If I enable Google Ads on my blog, I would fall under this regulator, because I've got a couple of guest posts on my blog.
The article goes on to say:
Whilst he is entitled to protest and refuse to join the regulator one has to ask, from a commercial perspective, why such a website would do so?
Well, up to a point, your honour. The events that led up to Leveson were NOT issues of regulation, they were quite clearly acts that were proscribed by law in which the media, police and the political establishment were complicit. The whole Hacked Off bollocks was not a failure in the existing media regulatory system, it was a failure of the criminal justice system to which the media were a party.
That is quite a different matter altogether and one that our glorious politico-legal Establishment has quietly glossed over with some fetching Farrow & Ball Red Herring emulsion.

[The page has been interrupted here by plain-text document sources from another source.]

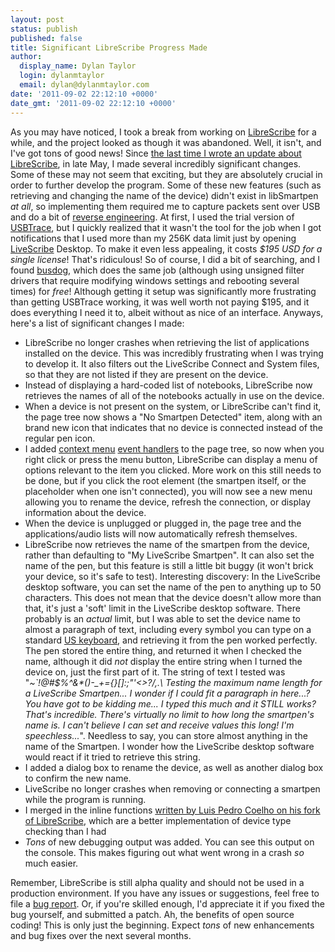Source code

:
 ```yaml
---
layout: post
status: publish
published: false
title: Significant LibreScribe Progress Made
author:
  display_name: Dylan Taylor
  login: dylanmtaylor
  email: dylan@dylanmtaylor.com
date: '2011-09-02 22:12:10 +0000'
date_gmt: '2011-09-02 22:12:10 +0000'
---
```

<p>As you may have noticed, I took a break from working on <a href="https://github.com/dylanmtaylor/LibreScribe">LibreScribe</a> for a while, and the project looked as though it was abandoned. Well, it isn't, and I've got tons of good news! Since <a href="http://dylanmtaylor.com/2011/05/21/librescribe-progress-update/">the last time I wrote an update about LibreScribe</a>, in late May, I made several incredibly significant changes. Some of these may not seem that exciting, but they are absolutely crucial in order to further develop the program. Some of these new features (such as retrieving and changing the name of the device) didn't exist in libSmartpen <em>at all</em>, so implementing them required me to capture packets sent over USB and do a bit of <a class="zem_slink" title="Reverse engineering" href="http://en.wikipedia.org/wiki/Reverse_engineering" rel="wikipedia">reverse engineering</a>. At first, I used the trial version of <a href="http://www.sysnucleus.com/index.html">USBTrace</a>, but I quickly realized that it wasn't the tool for the job when I got notifications that I used more than my 256K data limit just by opening <a class="zem_slink" title="Livescribe " href="http://www.livescribe.com" rel="homepage">LiveScribe</a> Desktop. To make it even less appealing, it costs <em>$195 USD</em> <em>for a single license</em>! That's ridiculous! So of course, I did a bit of searching, and I found <a href="http://code.google.com/p/busdog/">busdog</a>, which does the same job (although using unsigned filter drivers that require modifying windows settings and rebooting several times) for <em>free</em>! Although getting it setup was significantly more frustrating than getting USBTrace working, it was well worth not paying $195, and it does everything I need it to, albeit without as nice of an interface. Anyways, here's a list of significant changes I made:</p>
<ul>
<li>LibreScribe no longer crashes when retrieving the list of applications installed on the device. This was incredibly frustrating when I was trying to develop it. It also filters out the LiveScribe Connect and System files, so that they are not listed if they are present on the device.</li>
<li>Instead of displaying a hard-coded list of notebooks, LibreScribe now retrieves the names of all of the notebooks actually in use on the device.</li>
<li>When a device is not present on the system, or LibreScribe can't find it, the page tree now shows a "No Smartpen Detected" item, along with an brand new icon that indicates that no device is connected instead of the regular pen icon.</li>
<li>I added <a class="zem_slink" title="Context menu" href="http://en.wikipedia.org/wiki/Context_menu" rel="wikipedia">context menu</a> <a class="zem_slink" title="Event (computing)" href="http://en.wikipedia.org/wiki/Event_%28computing%29" rel="wikipedia">event handlers</a> to the page tree, so now when you right click or press the menu button, LibreScribe can display a menu of options relevant to the item you clicked. More work on this still needs to be done, but if you click the root element (the smartpen itself, or the placeholder when one isn't connected), you will now see a new menu allowing you to rename the device, refresh the connection, or display information about the device.</li>
<li>When the device is unplugged or plugged in, the page tree and the applications/audio lists will now automatically refresh themselves.</li>
<li>LibreScribe now retrieves the name of the smartpen from the device, rather than defaulting to "My LiveScribe Smartpen". It can also set the name of the pen, but this feature is still a little bit buggy (it won't brick your device, so it's safe to test). Interesting discovery: In the LiveScribe desktop software, you can set the name of the pen to anything up to 50 characters. This does not mean that the device doesn't allow more than that, it's just a 'soft' limit in the LiveScribe desktop software. There probably is an <em>actual</em> limit, but I was able to set the device name to almost a paragraph of text, including every symbol you can type on a standard <a class="zem_slink" title="Keyboard layout" href="http://en.wikipedia.org/wiki/Keyboard_layout" rel="wikipedia">US keyboard</a>, and retrieving it from the pen worked perfectly. The pen stored the entire thing, and returned it when I checked the name, although it did <em>not</em> display the entire string when I turned the device on, just the first part of it. The string of text I tested was "<em>~`!@#$%^&amp;*()-_+={}[]:;"'&lt;&gt;?/,.\ Testing the maximum name length for a LiveScribe Smartpen... I wonder if I could fit a paragraph in here...? You have got to be kidding me... I typed this much and it STILL works? That's incredible. There's virtually no limit to how long the smartpen's name is. I can't believe I can set and receive values this long! I'm speechless...</em>". Needless to say, you can store almost anything in the name of the Smartpen. I wonder how the LiveScribe desktop software would react if it tried to retrieve this string.</li>
<li>I added a dialog box to rename the device, as well as another dialog box to confirm the new name.</li>
<li>LiveScribe no longer crashes when removing or connecting a smartpen while the program is running.</li>
<li>I merged in the inline functions <a href="https://github.com/luispedro/LibreScribe/commit/a11739481261eb40bca07967ce5ad04ae5664e0c">written by Luis Pedro Coelho on his fork of LibreScribe</a>, which are a better implementation of device type checking than I had</li>
<li><em>Tons</em> of new debugging output was added. You can see this output on the console. This makes figuring out what went wrong in a crash <em>so</em> much easier.</li>
</ul>
<p>Remember, LibreScribe is still alpha quality and should not be used in a production environment. If you have any issues or suggestions, feel free to file a <a href="https://github.com/dylanmtaylor/LibreScribe/issues/new">bug report</a>. Or, if you're skilled enough, I'd appreciate it if you fixed the bug yourself, and submitted a patch. Ah, the benefits of open source coding! This is only just the beginning. Expect <em>tons</em> of new enhancements and bug fixes over the next several months.</p>
<div class="zemanta-pixie" style="margin-top: 10px; height: 15px;"><img class="zemanta-pixie-img" style="float: right;" src="http://img.zemanta.com/pixy.gif?x-id=5073270c-b014-4354-9d04-19e8a53ec461" alt="" /></div>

The whole issue of media regulation (or not) should much more correctly be looking at the consumers of this tripe. The Sun, the Daily Star, The Mirror, The Daily Mail, etc. all feature swathes of salacious, scandalous gossip because that's what people want to read. If people didn't want to read this shit or see tits on Page 3, they shouldn't buy papers that provide that sort of thing.
The fact that this tripe gets bought and read so avidly is because there are cunts who want to read this sort of shit. It's a fucking lie to say that if papers didn't print it people would suddenly start reading Tolstoy, because there is a massive market for vacuous magazines filled to the brim with the banal details of Z-list-sleb lives.
You can regulate yourself to death and not fix the root cause of this shit.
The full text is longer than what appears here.